» **WHAT IS BEING ASKED**
Please write out the whole listing that follows exactly; the pictures stay out.

» **RECORD EXCERPTS**

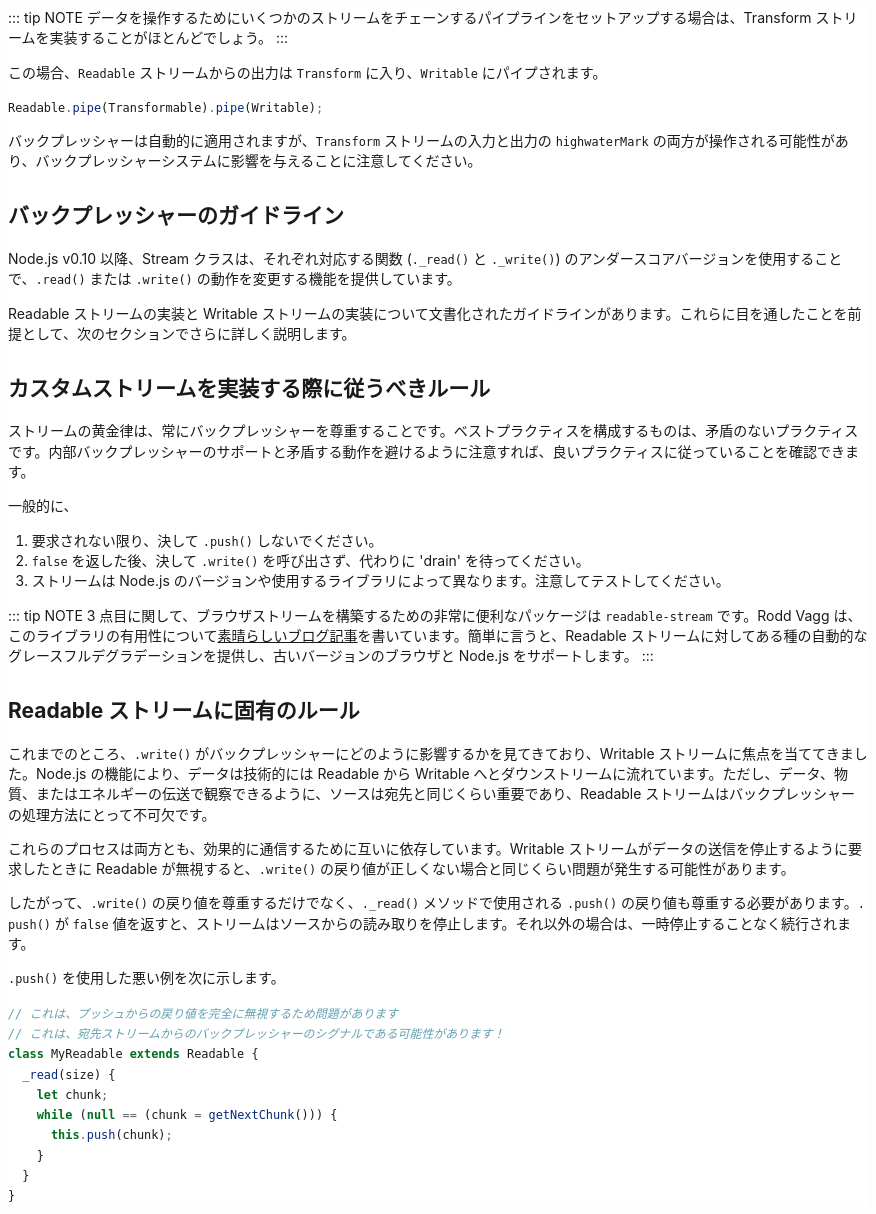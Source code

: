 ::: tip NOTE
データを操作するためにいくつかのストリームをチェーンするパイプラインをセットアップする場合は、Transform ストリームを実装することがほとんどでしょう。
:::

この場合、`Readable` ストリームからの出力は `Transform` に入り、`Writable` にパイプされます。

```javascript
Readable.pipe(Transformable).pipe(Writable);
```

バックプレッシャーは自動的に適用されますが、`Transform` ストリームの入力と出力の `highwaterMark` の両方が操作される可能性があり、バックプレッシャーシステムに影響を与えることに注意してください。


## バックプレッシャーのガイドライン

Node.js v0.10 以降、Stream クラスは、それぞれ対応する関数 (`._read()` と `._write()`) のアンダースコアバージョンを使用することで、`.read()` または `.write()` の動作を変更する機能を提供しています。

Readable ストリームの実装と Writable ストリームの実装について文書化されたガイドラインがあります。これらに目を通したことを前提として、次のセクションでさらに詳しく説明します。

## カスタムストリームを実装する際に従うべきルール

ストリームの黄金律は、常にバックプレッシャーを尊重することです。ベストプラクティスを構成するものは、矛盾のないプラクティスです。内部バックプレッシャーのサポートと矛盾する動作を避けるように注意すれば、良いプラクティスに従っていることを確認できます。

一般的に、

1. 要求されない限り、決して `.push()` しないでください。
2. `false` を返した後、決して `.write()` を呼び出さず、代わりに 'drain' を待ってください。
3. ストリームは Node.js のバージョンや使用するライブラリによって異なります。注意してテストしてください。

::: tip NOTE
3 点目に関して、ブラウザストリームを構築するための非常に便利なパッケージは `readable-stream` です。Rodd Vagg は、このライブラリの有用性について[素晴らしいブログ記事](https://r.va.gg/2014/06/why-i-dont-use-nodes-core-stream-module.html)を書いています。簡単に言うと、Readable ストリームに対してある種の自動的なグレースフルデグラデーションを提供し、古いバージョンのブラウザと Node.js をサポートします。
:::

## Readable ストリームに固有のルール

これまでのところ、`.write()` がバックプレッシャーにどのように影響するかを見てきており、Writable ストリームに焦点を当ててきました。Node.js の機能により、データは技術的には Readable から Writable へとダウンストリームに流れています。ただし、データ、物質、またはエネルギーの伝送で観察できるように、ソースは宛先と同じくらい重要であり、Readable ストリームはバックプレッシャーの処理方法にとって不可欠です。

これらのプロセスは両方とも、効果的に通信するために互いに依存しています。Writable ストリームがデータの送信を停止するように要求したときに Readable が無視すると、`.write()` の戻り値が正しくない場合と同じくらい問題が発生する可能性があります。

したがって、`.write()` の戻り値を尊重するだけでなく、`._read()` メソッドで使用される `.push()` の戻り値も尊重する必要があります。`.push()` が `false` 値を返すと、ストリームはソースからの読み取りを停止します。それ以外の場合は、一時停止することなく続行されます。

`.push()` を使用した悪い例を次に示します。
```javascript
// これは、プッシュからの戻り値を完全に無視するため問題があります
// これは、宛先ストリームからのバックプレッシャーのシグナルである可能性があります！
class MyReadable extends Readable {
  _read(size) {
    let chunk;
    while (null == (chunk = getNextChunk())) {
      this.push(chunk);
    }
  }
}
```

» **OUTPUT FOR THIS TASK**
Source code

: ::: tip NOTE
データを操作するためにいくつかのストリームをチェーンするパイプラインをセットアップする場合は、Transform ストリームを実装することがほとんどでしょう。
:::

この場合、`Readable` ストリームからの出力は `Transform` に入り、`Writable` にパイプされます。

```javascript
Readable.pipe(Transformable).pipe(Writable);
```

バックプレッシャーは自動的に適用されますが、`Transform` ストリームの入力と出力の `highwaterMark` の両方が操作される可能性があり、バックプレッシャーシステムに影響を与えることに注意してください。


## バックプレッシャーのガイドライン

Node.js v0.10 以降、Stream クラスは、それぞれ対応する関数 (`._read()` と `._write()`) のアンダースコアバージョンを使用することで、`.read()` または `.write()` の動作を変更する機能を提供しています。

Readable ストリームの実装と Writable ストリームの実装について文書化されたガイドラインがあります。これらに目を通したことを前提として、次のセクションでさらに詳しく説明します。

## カスタムストリームを実装する際に従うべきルール

ストリームの黄金律は、常にバックプレッシャーを尊重することです。ベストプラクティスを構成するものは、矛盾のないプラクティスです。内部バックプレッシャーのサポートと矛盾する動作を避けるように注意すれば、良いプラクティスに従っていることを確認できます。

一般的に、

1. 要求されない限り、決して `.push()` しないでください。
2. `false` を返した後、決して `.write()` を呼び出さず、代わりに 'drain' を待ってください。
3. ストリームは Node.js のバージョンや使用するライブラリによって異なります。注意してテストしてください。

::: tip NOTE
3 点目に関して、ブラウザストリームを構築するための非常に便利なパッケージは `readable-stream` です。Rodd Vagg は、このライブラリの有用性について[素晴らしいブログ記事](https://r.va.gg/2014/06/why-i-dont-use-nodes-core-stream-module.html)を書いています。簡単に言うと、Readable ストリームに対してある種の自動的なグレースフルデグラデーションを提供し、古いバージョンのブラウザと Node.js をサポートします。
:::

## Readable ストリームに固有のルール

これまでのところ、`.write()` がバックプレッシャーにどのように影響するかを見てきており、Writable ストリームに焦点を当ててきました。Node.js の機能により、データは技術的には Readable から Writable へとダウンストリームに流れています。ただし、データ、物質、またはエネルギーの伝送で観察できるように、ソースは宛先と同じくらい重要であり、Readable ストリームはバックプレッシャーの処理方法にとって不可欠です。

これらのプロセスは両方とも、効果的に通信するために互いに依存しています。Writable ストリームがデータの送信を停止するように要求したときに Readable が無視すると、`.write()` の戻り値が正しくない場合と同じくらい問題が発生する可能性があります。

したがって、`.write()` の戻り値を尊重するだけでなく、`._read()` メソッドで使用される `.push()` の戻り値も尊重する必要があります。`.push()` が `false` 値を返すと、ストリームはソースからの読み取りを停止します。それ以外の場合は、一時停止することなく続行されます。

`.push()` を使用した悪い例を次に示します。
```javascript
// これは、プッシュからの戻り値を完全に無視するため問題があります
// これは、宛先ストリームからのバックプレッシャーのシグナルである可能性があります！
class MyReadable extends Readable {
  _read(size) {
    let chunk;
    while (null == (chunk = getNextChunk())) {
      this.push(chunk);
    }
  }
}
```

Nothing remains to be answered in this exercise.